Dans son précèdent rapport de 2025, l’organisme régulateur dénonçait déjà le monopole de l’opérateur national, puisque la part de marché de Trenitalia et Renfe reste inférieure à 1%. « La concurrence existe, mais seulement sur certains axes spécifiques, comme París – Lyon et Marseille, les plus rentables où se concentre la demande, et les liaisons avec Berlin et Vienne, de sorte que SNCF reste en position dominante. La France avance plus lentement que d’autres pays pionniers dans la libéralisation comme l’Espagne ou l’Allemagne. Dans le premier cas, l’offre et demande ont augmenté de 80% depuis l’arrivée de la française Ouigo et de l’italienne Iryo avec une pression sur les prix, tandis que l’Allemagne a 84% de ses services régionaux en concurrence. En France, 78% de l’offre régionale n’est pas encore libéralisée.

Depuis 2019, 50 projets de nouveaux services ferroviaires ont été créés, ce qui montre l’existence d’un grand intérêt de la part des entreprises, mais aussi de fortes barrières à l’entrée. L’ART cite les coûts, le matériel roulant et les limitations de capacité du réseau, et rappelle l’existence d’un risque de congestion dans les procédures d’adjudication d’ici à 2034.

Sur le marché ferroviaire français, l’arrivée de la concurrence est une réalité et SNCF Réseau a triplé le nombre de clients par rapport à il y a cinq ans. Plus il y a de trains sur le réseau, et plus il y a de recettes à réinvestir. L’offre de transport ferroviaire devrait poursuivre une croissance régulière jusqu’en 2030, avec une hausse du trafic de 20%, explique l’opérateur français.

Il souligne que sa position au sein du groupe SNCF « ne constitue nullement un obstacle au développement de la concurrence sur le marché ferroviaire.
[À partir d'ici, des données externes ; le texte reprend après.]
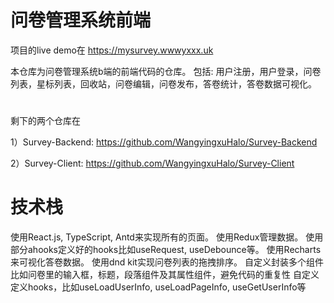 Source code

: # 问卷管理系统前端

项目的live demo在 https://mysurvey.wwwyxxx.uk


本仓库为问卷管理系统b端的前端代码的仓库。
包括: 用户注册，用户登录，问卷列表，星标列表，回收站，问卷编辑，问卷发布，答卷统计，答卷数据可视化。

#

  

剩下的两个仓库在

1）Survey-Backend: https://github.com/WangyingxuHalo/Survey-Backend

2）Survey-Client: https://github.com/WangyingxuHalo/Survey-Client

  # 技术栈

使用React.js, TypeScript, Antd来实现所有的页面。
使用Redux管理数据。
使用部分ahooks定义好的hooks比如useRequest, useDebounce等。
使用Recharts来可视化答卷数据。
使用dnd kit实现问卷列表的拖拽排序。
自定义封装多个组件比如问卷里的输入框，标题，段落组件及其属性组件，避免代码的重复性
自定义定义hooks，比如useLoadUserInfo, useLoadPageInfo, useGetUserInfo等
Son indépendance vis-à-vis des autres entreprises du groupe, comme SNCF Voyageurs, est garantie par un cadre juridique et ses activités sont supervisées de près par l’autorité de régulation du transport ».

L’entreprise publique admet que l’arrivée de Trenitalia sur la ligne París-Lyon « a profité aux voyageurs, avec des prix plus attractifs et une augmentation de 66% du nombre de trains », tandis que les prix baissaient de 10% à 15%. L’arrivée de Transdev, qui exploite la ligne régionale Marseille-Nice depuis juin 2025, a également permis de doubler l’offre de trains.

L’ouverture de la concurrence sur la grande vitesse a apporté des bénéfices, une offre plus fournie qui se traduit par une plus forte demande. Dans le cas de París-Lyon, la fréquence est deux fois plus élevée que sur les lignes sans concurrence, constate la directrice générale de l’Afra, Solène Garcin-Berson.

L’association fait remarquer que le coût d’accès au marché reste trop élevé. « Les difficultés les plus fréquentes que rencontrent les entreprises ferroviaires qui souhaitent accéder au réseau ne sont pas liées à l’infrastructure en soi, mais à l’obtention de financement. En particulier, les ressources nécessaires pour acquérir ou louer le matériel roulant sont élevées, indique Afra, qui souligne que faciliter l’accès aux rivaux favorise l’expansion en France, dans un contexte de forte pression sur les prix.